Hacker News new | ask | show | jobs
by m12k 1833 days ago
In my statistics class we were taught a technique for estimating the number of flies in a barn. You capture a fixed size sample of flies, e.g. 100, and give them each a little white dot on the back, then release them all back in the barn. Leave them to mingle for a while, then capture another fixed number of flies, e.g. 100. If 5 of them have a white dot on them, then you estimate that the 100 flies you captured originally and marked make up 5% of the total population, meaning your estimate of the total population must be 2000 flies.
8 comments

I found two flies in my house, marked them, then later found two more flies without marks. I think this means the population of flies in my house is infinite.
My condolences, that doesn't sound very nice. Unless you're a frog, in which case, congratulations!
Dear m12k,

I have a valid reason to outlaw humour.

Because of you comment 3 things have happened.

1) I snorted, causing my hot tea to use my nostrils as an emergency exit.

2) My nose became a tea tap.

3) My screen and keyboard, bless them, are covered with tea. My shame in cleaning it up is indescribable.

Bravo.

You want to consider, based on a distribution of potential fly populations, what the odds are that sampling two of them will fail to capture two specific ones. For example, you can state with certainty that the population is above 3.

Closely related (though not quite the identical problem): https://www.johndcook.com/blog/2010/03/30/statistical-rule-o...

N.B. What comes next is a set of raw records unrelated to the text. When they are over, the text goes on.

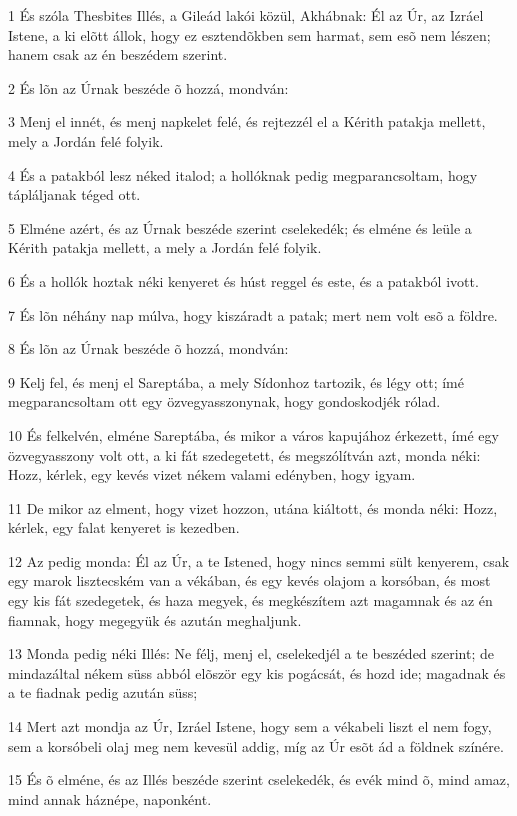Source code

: \par 1 És szóla Thesbites Illés, a Gileád lakói közül, Akhábnak: Él az Úr, az Izráel Istene, a ki elõtt állok, hogy ez esztendõkben sem harmat, sem esõ nem lészen; hanem csak az én beszédem szerint.
\par 2 És lõn az Úrnak beszéde õ hozzá, mondván:
\par 3 Menj el innét, és menj napkelet felé, és rejtezzél el a Kérith patakja mellett, mely a Jordán felé folyik.
\par 4 És a patakból lesz néked italod; a hollóknak pedig megparancsoltam, hogy tápláljanak téged ott.
\par 5 Elméne azért, és az Úrnak beszéde szerint cselekedék; és elméne és leüle a Kérith patakja mellett, a mely a Jordán felé folyik.
\par 6 És a hollók hoztak néki kenyeret és húst reggel és este, és a patakból ivott.
\par 7 És lõn néhány nap múlva, hogy kiszáradt a patak; mert nem volt esõ a földre.
\par 8 És lõn az Úrnak beszéde õ hozzá, mondván:
\par 9 Kelj fel, és menj el Sareptába, a mely Sídonhoz tartozik, és légy ott; ímé megparancsoltam ott egy özvegyasszonynak, hogy gondoskodjék rólad.
\par 10 És felkelvén, elméne Sareptába, és mikor a város kapujához érkezett, ímé egy özvegyasszony volt ott, a ki fát szedegetett, és megszólítván azt, monda néki: Hozz, kérlek, egy kevés vizet nékem valami edényben, hogy igyam.
\par 11 De mikor az elment, hogy vizet hozzon, utána kiáltott, és monda néki: Hozz, kérlek, egy falat kenyeret is kezedben.
\par 12 Az pedig monda: Él az Úr, a te Istened, hogy nincs semmi sült kenyerem, csak egy marok lisztecském van a vékában, és egy kevés olajom a korsóban, és most egy kis fát szedegetek, és haza megyek, és megkészítem azt magamnak és az én fiamnak, hogy megegyük és azután meghaljunk.
\par 13 Monda pedig néki Illés: Ne félj, menj el, cselekedjél a te beszéded szerint; de mindazáltal nékem süss abból elõször egy kis pogácsát, és hozd ide; magadnak és a te fiadnak pedig azután süss;
\par 14 Mert azt mondja az Úr, Izráel Istene, hogy sem a vékabeli liszt el nem fogy, sem a korsóbeli olaj meg nem kevesül addig, míg az Úr esõt ád a földnek színére.
\par 15 És õ elméne, és az Illés beszéde szerint cselekedék, és evék mind õ, mind amaz, mind annak háznépe, naponként.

Applying that directly, we would estimate that the odds of a fly in your house being marked are less than 150%, which tells us that you should be taking larger samples.

(With only two marked flies, this estimate will always be less informative than the fact that you sampled n flies -- it will tell you that the population is probably greater than 2/3 of n, while the sampling procedure tells you that the population is necessarily at least n+2. But as you mark more flies, the estimate will be more informative.)

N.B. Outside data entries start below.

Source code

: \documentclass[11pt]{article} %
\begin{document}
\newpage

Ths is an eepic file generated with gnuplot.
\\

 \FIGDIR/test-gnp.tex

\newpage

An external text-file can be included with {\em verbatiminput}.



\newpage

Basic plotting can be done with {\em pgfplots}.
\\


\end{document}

Mostly because I thought it was fun, a worked example where you mark 100 different flies and then catch 100 unmarked flies (releasing each fly individually immediately after catching it; maybe you caught the same fly 100 times):

By the rule of three, we estimate the probability that a fly in your house is marked at p < 3/100.

We can also model the probability that a fly in your house is marked as 100/n, where n is the number of flies in your house.

Then 100/n < 3/100 and n > 100*100/3 = 3,333. There are probably more than 3333 flies in your house.

This reminds me of the time I found two flies in my house despite the windows being closed. I vacuumed them up (more fun that way) and the next day there were two identical looking flies in the house. Did they get out of the vacuum cleaner? I vacuumed them up again.

The next day, same story. The flies were now appearing throughout the day. They all looked the same. Where the hell were they coming from? The windows were still closed. I kept vacuuming.

Eventually things were starting to get very irritating. I hunted for an entry point for days without finding anything and the flies just kept on appearing. I was pretty good at vacuuming flies by this point.

By day six I spotted a group of them hanging out near my Kentia palm. Aha! A fly had laid eggs in the soil of the plant. I had no idea that it was a suitable food source for larvae. Needless to say I quickly filled it with gravel and I guess that's the story of how I became a qualified Fly Detective.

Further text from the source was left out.